Он взял у меня голубую бумажку, мгновение изучал буквы, отпечатанные черным, потом с отвращением произнес:

— Дерьмо. Вот только этого Шекспиру не хватало.

— В самом деле.

«Верните то, что принадлежит вам!» — гласил заголовок. Сам текст был напечатан буквами поменьше: «Белые мужчины — вымирающий вид. Благодаря вмешательству правительства белые мужчины не могут получить работу, которую хотят, или не способны защитить свои семьи. Действуйте без промедления! Пока не стало слишком поздно! Присоединяйтесь к нам в этой борьбе. Мы вам позвоним. Верните то, что принадлежит вам. Нас уже достаточно пинали. Дадим ответного пинка!»

— Ни адреса, ни телефонного номера, — заметил Клод.

— Доктор Сайзмор тоже получил такое.

Я запомнила цвет, хотя, само собой, не вытаскивала листок из мусорного бачка дантиста.

— Как это ни глупо, но закон не преследует за подобные вещи, — пожал тяжелыми плечами Клод.

За последние несколько десятилетий в Северном Арканзасе появилось множество организаций, утверждающих превосходство белой расы. Я гадала, не выпустило ли листовку отделение одной из них, той, что мигрировала на юг.

Куда бы я ни направилась, везде — в бакалейном магазине, в офисе доктора, в церкви, в тех редких случаях, когда я работала на одну из них, — люди жаловались, что у них слишком мало времени и много дел. Я прочла «Верните то, что принадлежит вам» и подумала, что некоторым людям просто нечем заняться.

Я скомкала листок, повернулась, поднялась по каменным ступеням к своей передней двери, вынула ключи и приготовилась отпереть оба замка.

Клод потянулся так медленно, как это свойственно для большого мужчины, и последовал за мной. Я напряглась, думая, что он снова попытается меня поцеловать, но Фридрих только начал рокочущий монолог о том, как ему нелегко отрядить на улицы достаточно патрульных машин во время Хеллоуина, когда веселье так и норовит стать слишком буйным.
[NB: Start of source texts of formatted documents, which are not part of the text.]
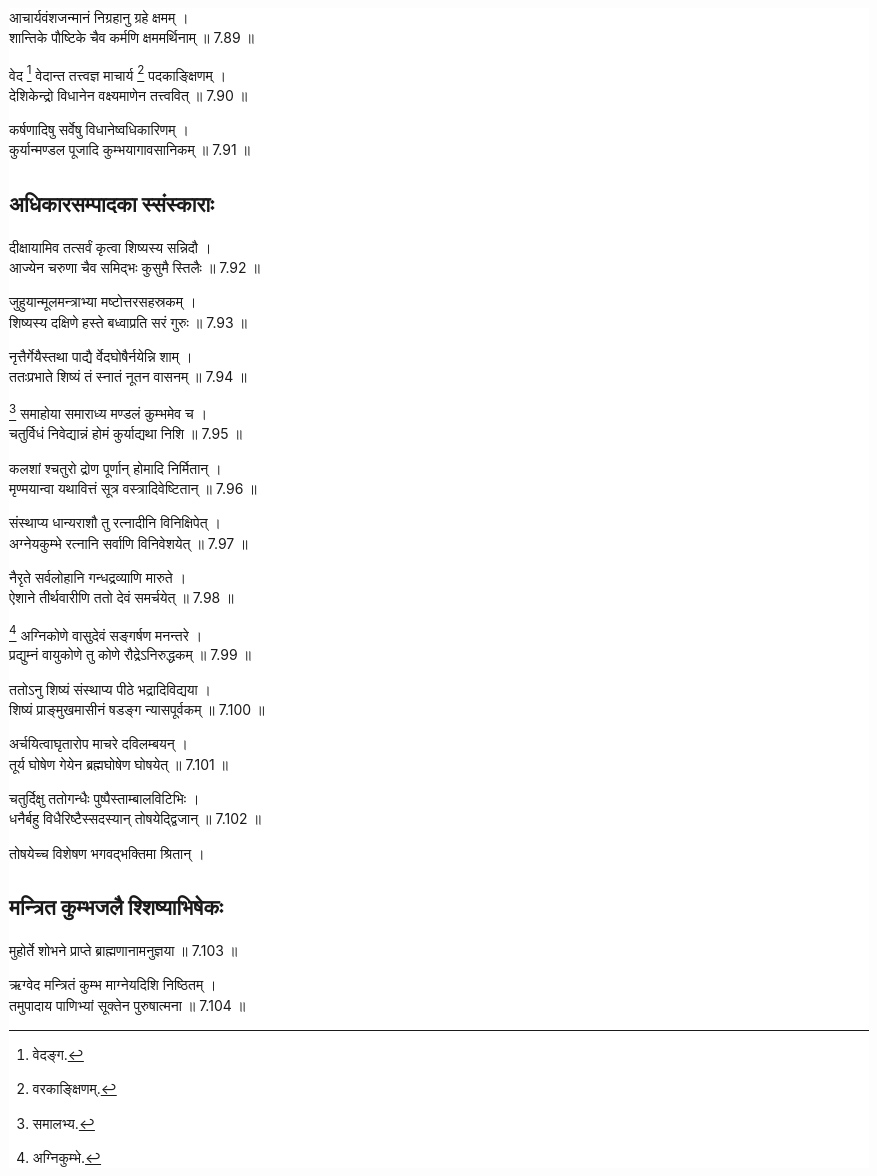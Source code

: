 आचार्यवंशजन्मानं निग्रहानु ग्रहे क्षमम् ।  
शान्तिके पौष्टिके चैव कर्मणि क्षममर्थिनाम् ॥ 7.89 ॥

वेद [^47] वेदान्त तत्त्वज्ञ माचार्य [^48] पदकाङ्क्षिणम् ।  
देशिकेन्द्रो विधानेन वक्ष्यमाणेन तत्त्ववित् ॥ 7.90 ॥


[^47]: वेदङ्ग.



[^48]: वरकाङ्क्षिणम्.


कर्षणादिषु सर्वेषु विधानेष्वधिकारिणम् ।  
कुर्यान्मण्डल पूजादि कुम्भयागावसानिकम् ॥ 7.91 ॥

## अधिकारसम्पादका स्संस्काराः

दीक्षायामिव तत्सर्वं कृत्वा शिष्यस्य सन्निदौ ।  
आज्येन चरुणा चैव समिद्भः कुसुमै स्तिलैः ॥ 7.92 ॥

जुहुयान्मूलमन्त्राभ्या मष्टोत्तरसहस्रकम् ।  
शिष्यस्य दक्षिणे हस्ते बध्वाप्रति सरं गुरुः ॥ 7.93 ॥

नृत्तैर्गेयैस्तथा पाद्यै र्वेदघोषैर्नयेन्नि शाम् ।  
ततःप्रभाते शिष्यं तं स्नातं नूतन वासनम् ॥ 7.94 ॥

[^49] समाहोया समाराध्य मण्डलं कुम्भमेव च ।  
चतुर्विधं निवेद्यान्नं होमं कुर्याद्यथा निशि ॥ 7.95 ॥


[^49]: समालभ्य.


कलशां श्चतुरो द्रोण पूर्णान् होमादि निर्मितान् ।  
मृण्मयान्वा यथावित्तं सूत्र वस्त्रादिवेष्टितान् ॥ 7.96 ॥

संस्थाप्य धान्यराशौ तु रत्नादीनि विनिक्षिपेत् ।  
अग्नेयकुम्भे रत्नानि सर्वाणि विनिवेशयेत् ॥ 7.97 ॥

नैरृते सर्वलोहानि गन्धद्रव्याणि मारुते ।  
ऐशाने तीर्थवारीणि ततो देवं समर्चयेत् ॥ 7.98 ॥

[^50] अग्निकोणे वासुदेवं सङ्गर्षण मनन्तरे ।  
प्रद्युम्नं वायुकोणे तु कोणे रौद्रेऽनिरुद्धकम् ॥ 7.99 ॥


[^50]: अग्निकुम्भे.


ततोऽनु शिष्यं संस्थाप्य पीठे भद्रादिविद्यया ।  
शिष्यं प्राङ्मुखमासीनं षडङ्ग न्यासपूर्वकम् ॥ 7.100 ॥

अर्चयित्वाघृतारोप माचरे दविलम्बयन् ।  
तूर्य घोषेण गेयेन ब्रह्मघोषेण घोषयेत् ॥ 7.101 ॥

चतुर्दिक्षु ततोगन्धैः पुष्पैस्ताम्बालविटिभिः ।  
धनैर्बहु विधैरिष्टैस्सदस्यान् तोषयेद्द्विजान् ॥ 7.102 ॥

तोषयेच्च विशेषण भगवद्भक्तिमा श्रितान् ।  
## मन्त्रित कुम्भजलै श्शिष्याभिषेकः

मुहोर्ते शोभने प्राप्ते ब्राह्मणानामनुज्ञया ॥ 7.103 ॥

ऋग्वेद मन्त्रितं कुम्भ माग्नेयदिशि निष्ठितम् ।  
तमुपादाय पाणिभ्यां सूक्तेन पुरुषात्मना ॥ 7.104 ॥


[^1]: सन्निविष्टस्य.
[^2]: स्तम्भाग्रे सन्निवेशनम्.
[^3]: सन्निवेशनम्.
[^4]: चत्वारि दा रूणि तथा.
[^5]: चतुरश्रं च दारूणां वितानम्.
[^6]: दुन्नतं तच्च. दन्तदस्तस्य.
[^7]: रूपतः.
[^8]: बिम्बात्मन् चतुरश्रान् बहिःपुनः.
[^9]: अर्धशोभा प्रक्लुप्त्यर्थं.
[^10]: पङ्त्क्या एकैकम्.
[^11]: प्रशिक्षितः.
[^12]: परिगृह्य.
[^13]: वलयं.
[^14]: वलयं.
[^15]: ब्जार.
[^16]: ग्राणि तदन्तरे.
[^17]: सदृंशि.
[^18]: बिम्बाद्याः.
[^19]: त्रिंशतं.
[^20]: दलम्.
[^21]: द्बिम्बादीन्.
[^22]: एकादश.
[^23]: द्वौ द्वौ.
[^24]: पङ्त्क्या उ.
[^25]: दुदक्पङ्क्त्यामुदङ्मुखम्.
[^26]: चान्तरालं.
[^27]: पद्मचक्रजम्.
[^28]: विनापि.
[^29]: तच्चूर्णैरथपारत्नैः. अथवा चूर्णितैरत्नैः.
[^30]: रथ.
[^31]: सितैरक्तैः
[^32]: महाभागं
[^33]: कृत्वैव.
[^34]: पत्राणि. युक्तैश्चूर्णैर्विचित्रयेत्.
[^35]: रूपशोभां.
[^36]: शङ्खंश्चकुर्यात्तेनैव
[^37]: सर्वतः.
[^38]: पूर्णैः.
[^39]: नाहः.
[^40]: अनामिकासमः.
[^41]: समाङ्गुष्ठै रित्युत्सेधः.
[^42]: कृत्य.
[^43]: मासाद्या.
[^44]: वेदिकायान्द्वारपालाः.
[^45]: सन्यासम्.
[^46]: जन्मर्क्षेतु.
[^51]: केषु चित्कोशेषु "सम्पुटीकृत्यमूर्तिना" इति पाठोZस्ति.
[^52]: सामस्थापित.
[^53]: लिप्ताङ्गस्समलङ्कृतः.
[^54]: वाचितैः.
[^55]: दत्तप्रसन्ययष्टिः.
[^56]: सितोपानट्.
Я принялась выкладывать содержимое карманов на кухонный стол — успокаивающий маленький ритуал. Я не беру на работу сумочку. Она стала бы просто еще одной вещью, которую пришлось бы вносить в дом и выносить оттуда.

— Спасибо тебе за цветы, — сказала я, все еще стоя к Клоду спиной.

— Это доставило мне удовольствие.

— Цветы… — начала я, потом замолчала, чтобы сделать еще один глубокий вдох. — Они очень красивые. Мне понравилась открытка, — через мгновение добавила я.

— Могу я тебя обнять? — осторожно спросил он.

— Лучше не надо, — ответила я, пытаясь говорить небрежно.

В открытке Клод написал, что скучает по моей компании. Конечно, это была неправда. Он мог наслаждаться беседой со мной, но главной его целью было забраться ко мне в постель. Я вздохнула. Что нового можно найти на фронте мужчина — женщина?